37

4.6K 76 43
                                    


Teagans pov

Cal and I were taking side by side on my bed, both of us naked and a little bit sweaty. I moved my hands through the covers until I found him and intertwined our fingers. Squeezing his hand tightly, I try to take in this feeling. Calum is warm next to me, his breathing steady but not slow enough that he's asleep. Maybe he was thinking the same thing I was.

Two more days, and then we'll be saying our goodbyes at the airport. I knew that familiar pit in my stomach, but I didn't have anyone to blame but myself. I could've tried to convince him we need to stay together but it's far too late now. I wouldn't even if I had the courage to, because no matter how much I love him I don't want the stress of keeping up with him on tour. Long distance has never sounded appealing to me. They were going to Europe and Australia first, then coming back to the US when the new year starts.

Calum and I still haven't really talked about what kind of relationship we're going to have from here on out. Will we be like friends and occasionally speak, when his busy schedule allows it? Will we pretend we never knew each other and move on with our lives?

Either way, I'm going to miss him. I set myself up for heartbreak. Even if we end on good terms, it doesn't mean I don't wish it was different.

Not everything is so melancholy, there are so many things I've gained from this summer. Ever since Bryan and I broke up, I've been scared of losing myself to a relationship again. Instead, I've grown and used the self-confidence I taught myself to love deeper. I'm strong enough to have a boyfriend but not wholly submit myself to him. I also learned that loving someone so much is something you should treasure, so it's okay to get lost in it from time to time.

Without a doubt, if I hadn't given Calum a chance, I would've spent all summer wondering what we could've been and that's definitely not what I would've wanted for myself. I had a lot more fun this summer than I would've if I had turned him down.

The more I thought about it, I'm not sure if we've ever really discussed what happens after this. I know that he knows I said I was worried about what would happen at the end of the summer but we always put it off. With school starting it feels like getting into a long distance relationship would just add to that stress. Calum shouldn't have to worry about me while he's doing what he loves anyway. Holding Calum back and adding pressure to touring the world are both things I don't want to have any part in.

Calum taught me that love isn't a chore, you can't determine love by how long you've been together, and most importantly that love is a good thing. I think he knows that if Bryan hadn't brought up the fact that we were going to have different futures, I might've stayed with him my whole life because he was all I knew.

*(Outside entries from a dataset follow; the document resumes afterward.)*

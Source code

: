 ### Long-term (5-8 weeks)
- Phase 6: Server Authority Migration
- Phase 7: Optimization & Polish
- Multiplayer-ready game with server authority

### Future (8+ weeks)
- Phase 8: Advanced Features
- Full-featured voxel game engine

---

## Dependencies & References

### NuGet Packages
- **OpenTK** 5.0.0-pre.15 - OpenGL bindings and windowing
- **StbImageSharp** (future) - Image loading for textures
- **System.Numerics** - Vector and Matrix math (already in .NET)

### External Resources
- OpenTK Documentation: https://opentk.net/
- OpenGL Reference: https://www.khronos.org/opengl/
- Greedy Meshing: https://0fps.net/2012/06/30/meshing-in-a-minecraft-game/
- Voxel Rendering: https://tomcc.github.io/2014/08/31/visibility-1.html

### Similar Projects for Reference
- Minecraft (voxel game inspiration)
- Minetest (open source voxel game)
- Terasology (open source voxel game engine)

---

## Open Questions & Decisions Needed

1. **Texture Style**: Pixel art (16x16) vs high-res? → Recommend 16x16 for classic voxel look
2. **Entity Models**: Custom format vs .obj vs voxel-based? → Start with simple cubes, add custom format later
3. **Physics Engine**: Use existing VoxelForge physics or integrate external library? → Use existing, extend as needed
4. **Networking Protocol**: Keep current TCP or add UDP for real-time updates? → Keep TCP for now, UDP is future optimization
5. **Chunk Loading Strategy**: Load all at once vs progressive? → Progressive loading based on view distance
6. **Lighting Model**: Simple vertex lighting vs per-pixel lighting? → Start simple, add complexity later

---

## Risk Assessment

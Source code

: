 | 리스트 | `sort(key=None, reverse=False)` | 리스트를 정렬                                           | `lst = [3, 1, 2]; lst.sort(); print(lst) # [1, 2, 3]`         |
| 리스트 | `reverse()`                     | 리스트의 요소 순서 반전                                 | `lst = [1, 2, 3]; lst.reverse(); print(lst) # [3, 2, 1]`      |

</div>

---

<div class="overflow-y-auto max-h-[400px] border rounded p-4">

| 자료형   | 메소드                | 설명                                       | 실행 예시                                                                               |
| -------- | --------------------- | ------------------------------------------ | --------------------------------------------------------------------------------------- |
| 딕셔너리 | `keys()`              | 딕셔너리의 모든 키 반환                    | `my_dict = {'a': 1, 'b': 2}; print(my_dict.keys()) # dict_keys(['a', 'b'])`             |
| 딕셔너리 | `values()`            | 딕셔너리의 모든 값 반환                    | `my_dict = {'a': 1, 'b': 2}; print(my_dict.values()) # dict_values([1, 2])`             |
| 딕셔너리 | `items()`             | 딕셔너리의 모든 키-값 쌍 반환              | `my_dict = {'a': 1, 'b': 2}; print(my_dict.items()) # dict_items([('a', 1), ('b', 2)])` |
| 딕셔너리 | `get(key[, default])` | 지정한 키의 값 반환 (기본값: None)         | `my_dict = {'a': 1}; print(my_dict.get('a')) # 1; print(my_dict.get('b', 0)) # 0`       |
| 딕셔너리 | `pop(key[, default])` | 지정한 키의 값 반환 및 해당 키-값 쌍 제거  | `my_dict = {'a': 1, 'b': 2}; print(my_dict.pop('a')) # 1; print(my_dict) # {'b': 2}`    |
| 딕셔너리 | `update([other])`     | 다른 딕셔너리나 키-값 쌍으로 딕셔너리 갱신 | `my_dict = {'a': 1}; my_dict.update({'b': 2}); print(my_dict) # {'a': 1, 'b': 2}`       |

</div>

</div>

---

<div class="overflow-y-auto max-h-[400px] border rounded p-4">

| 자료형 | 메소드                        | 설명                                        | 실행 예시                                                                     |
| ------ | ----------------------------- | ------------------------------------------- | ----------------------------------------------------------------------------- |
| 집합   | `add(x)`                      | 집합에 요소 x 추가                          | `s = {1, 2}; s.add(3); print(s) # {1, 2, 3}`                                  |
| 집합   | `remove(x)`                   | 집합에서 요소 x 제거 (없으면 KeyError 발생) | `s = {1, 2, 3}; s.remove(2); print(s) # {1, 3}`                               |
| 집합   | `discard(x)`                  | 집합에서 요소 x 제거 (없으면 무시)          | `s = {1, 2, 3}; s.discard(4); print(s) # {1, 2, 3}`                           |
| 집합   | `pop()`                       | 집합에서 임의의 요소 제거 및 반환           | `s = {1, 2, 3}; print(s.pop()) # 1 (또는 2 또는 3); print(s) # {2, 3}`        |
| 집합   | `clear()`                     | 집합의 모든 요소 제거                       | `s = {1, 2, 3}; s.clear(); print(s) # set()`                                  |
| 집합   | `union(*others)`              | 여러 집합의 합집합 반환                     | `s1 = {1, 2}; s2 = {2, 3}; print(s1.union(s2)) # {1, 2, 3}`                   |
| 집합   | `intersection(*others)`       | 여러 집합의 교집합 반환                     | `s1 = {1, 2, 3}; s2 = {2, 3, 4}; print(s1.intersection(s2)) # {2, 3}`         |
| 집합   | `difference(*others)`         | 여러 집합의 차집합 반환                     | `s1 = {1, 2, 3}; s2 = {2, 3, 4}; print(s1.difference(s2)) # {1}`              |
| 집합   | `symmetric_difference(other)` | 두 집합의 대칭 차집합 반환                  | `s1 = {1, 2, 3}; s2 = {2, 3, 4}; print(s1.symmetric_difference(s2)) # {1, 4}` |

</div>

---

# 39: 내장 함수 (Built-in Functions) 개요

It's not a fair comparison to put Calum and Bryan in the same category because they were definitely different kinds of loves. Calum's love is new, and it's exciting but also bittersweet at this point. Calum has taught me tons of things, if I hadn't met Calum, I would've always thought you'd have to be in a relationship for three years before you truly loved them.

"Cal, can we talk about something?" I speak quietly, not wanting to ruin the peaceful mood.

Calum turns on his side, pulling me into his arms and giving me a reassuring smile.

"I kind of assumed we had discussed this because I've been over it so many times in my head but I was trying to remember, and I'm not sure if we really have." I feel like swallowing my fist because now that I've started he's not going to let me drop it even though I wish I hadn't even said anything.

"Okay, T. Just tell me." Calum's voice is calm, and I feel like he already knows.

"I don't want long distance." Calum isn't a sugarcoating it kind of guy, but from the look on his face, I wish I had sugarcoated it a little bit.